Pull out every line below that holds the word "begin".

■ ■ ■

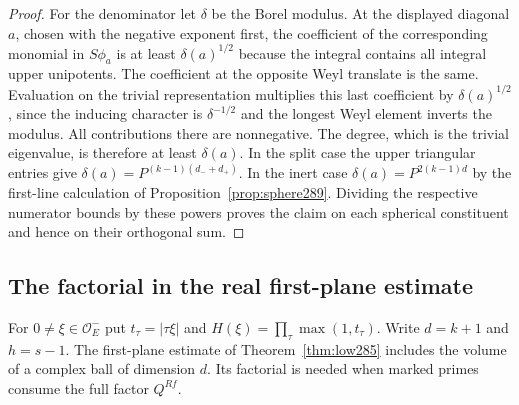 \documentclass[a4paper,11pt]{article}
\theoremstyle{definition}
\theoremstyle{remark}
\numberwithin{equation}{section}
\begin{document}
\begin{proof}
For the denominator let \(\delta\) be the Borel modulus.
At the displayed diagonal \(a\), chosen with the negative
exponent first, the coefficient of the corresponding
monomial in \(S\phi_a\) is at least \(\delta(a)^{1/2}\)
because the integral contains all integral upper unipotents.
The coefficient at the opposite Weyl translate is the
same. Evaluation on the trivial representation multiplies
this last coefficient by \(\delta(a)^{1/2}\), since the
inducing character is \(\delta^{-1/2}\) and the longest
Weyl element inverts the modulus. All contributions there
are nonnegative. The degree, which is the trivial
eigenvalue, is therefore at least \(\delta(a)\).
In the split case the upper triangular entries give
\(\delta(a)=P^{(k-1)(d_-+d_+)}\). In the inert case
\(\delta(a)=P^{2(k-1)d}\) by the first-line calculation of
Proposition~\ref{prop:sphere289}. Dividing the respective
numerator bounds by these powers proves the claim on each
spherical constituent and hence on their orthogonal sum.
\end{proof}

\subsection{The factorial in the real first-plane estimate}\label{nav:III-56}
For \(0\ne\xi\in\mathcal O_E^-\) put
\(t_\tau=|\tau\xi|\) and \(H(\xi)=\prod_\tau\max(1,t_\tau)\).
Write \(d=k+1\) and \(h=s-1\). The first-plane estimate of
Theorem~\ref{thm:low285} includes the volume of a complex
ball of dimension \(d\). Its factorial is needed when
marked primes consume the full factor \(Q^{Rf}\).
\end{document}
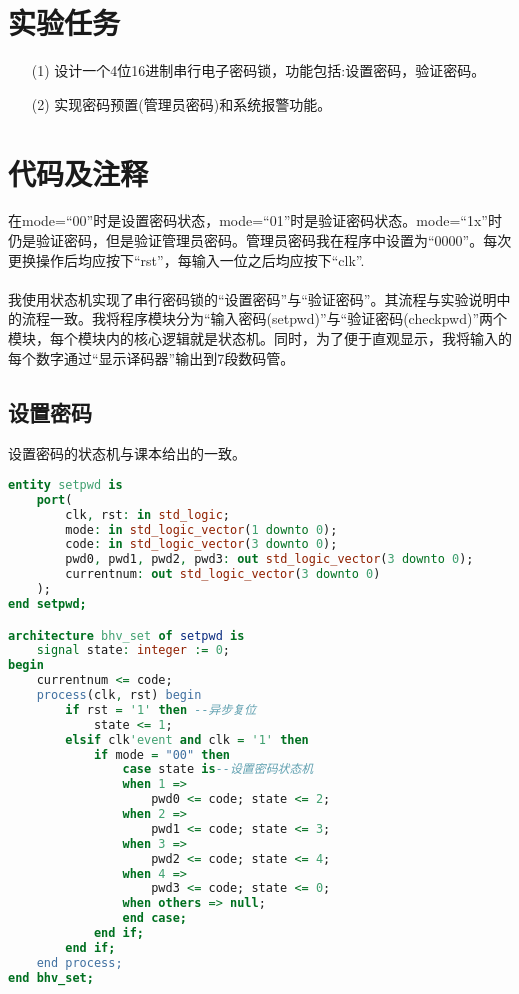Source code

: \documentclass[UTF8, onecolumn, a4paper]{article}
\begin{document}
\section{实验任务}
\begin{enumerate}
	\item[(1)] 设计一个4位16进制串行电子密码锁，功能包括:设置密码，验证密码。
	\item[(2)] 实现密码预置(管理员密码)和系统报警功能。
\end{enumerate}
	
\section{代码及注释}
在mode=“00”时是设置密码状态，mode=“01”时是验证密码状态。mode=“1x”时仍是验证密码，但是验证管理员密码。管理员密码我在程序中设置为“0000”。每次更换操作后均应按下“rst”，每输入一位之后均应按下“clk”.
\paragraph*{}
我使用状态机实现了串行密码锁的“设置密码”与“验证密码”。其流程与实验说明中的流程一致。我将程序模块分为“输入密码(setpwd)”与“验证密码(checkpwd)”两个模块，每个模块内的核心逻辑就是状态机。同时，为了便于直观显示，我将输入的每个数字通过“显示译码器”输出到7段数码管。
\subsection{设置密码}
设置密码的状态机与课本给出的一致。

\begin{lstlisting}[language={VHDL}, title={setpwd.vhd}]
entity setpwd is
	port(
		clk, rst: in std_logic;
		mode: in std_logic_vector(1 downto 0);
		code: in std_logic_vector(3 downto 0);
		pwd0, pwd1, pwd2, pwd3: out std_logic_vector(3 downto 0);
		currentnum: out std_logic_vector(3 downto 0)
	);
end setpwd;

architecture bhv_set of setpwd is
	signal state: integer := 0;
begin
	currentnum <= code;
	process(clk, rst) begin
		if rst = '1' then --异步复位
			state <= 1;
		elsif clk'event and clk = '1' then
			if mode = "00" then
				case state is--设置密码状态机
				when 1 =>
					pwd0 <= code; state <= 2;
				when 2 =>
					pwd1 <= code; state <= 3;
				when 3 =>
					pwd2 <= code; state <= 4;
				when 4 =>
					pwd3 <= code; state <= 0;
				when others => null;
				end case;
			end if;
		end if;
	end process;
end bhv_set;
\end{lstlisting}
\end{document}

■ ■ ■

Reply to the exercise:
\begin{document}
\begin{proof}
\begin{document}
\begin{enumerate}
\begin{lstlisting}[language={VHDL}, title={setpwd.vhd}]
begin
	process(clk, rst) begin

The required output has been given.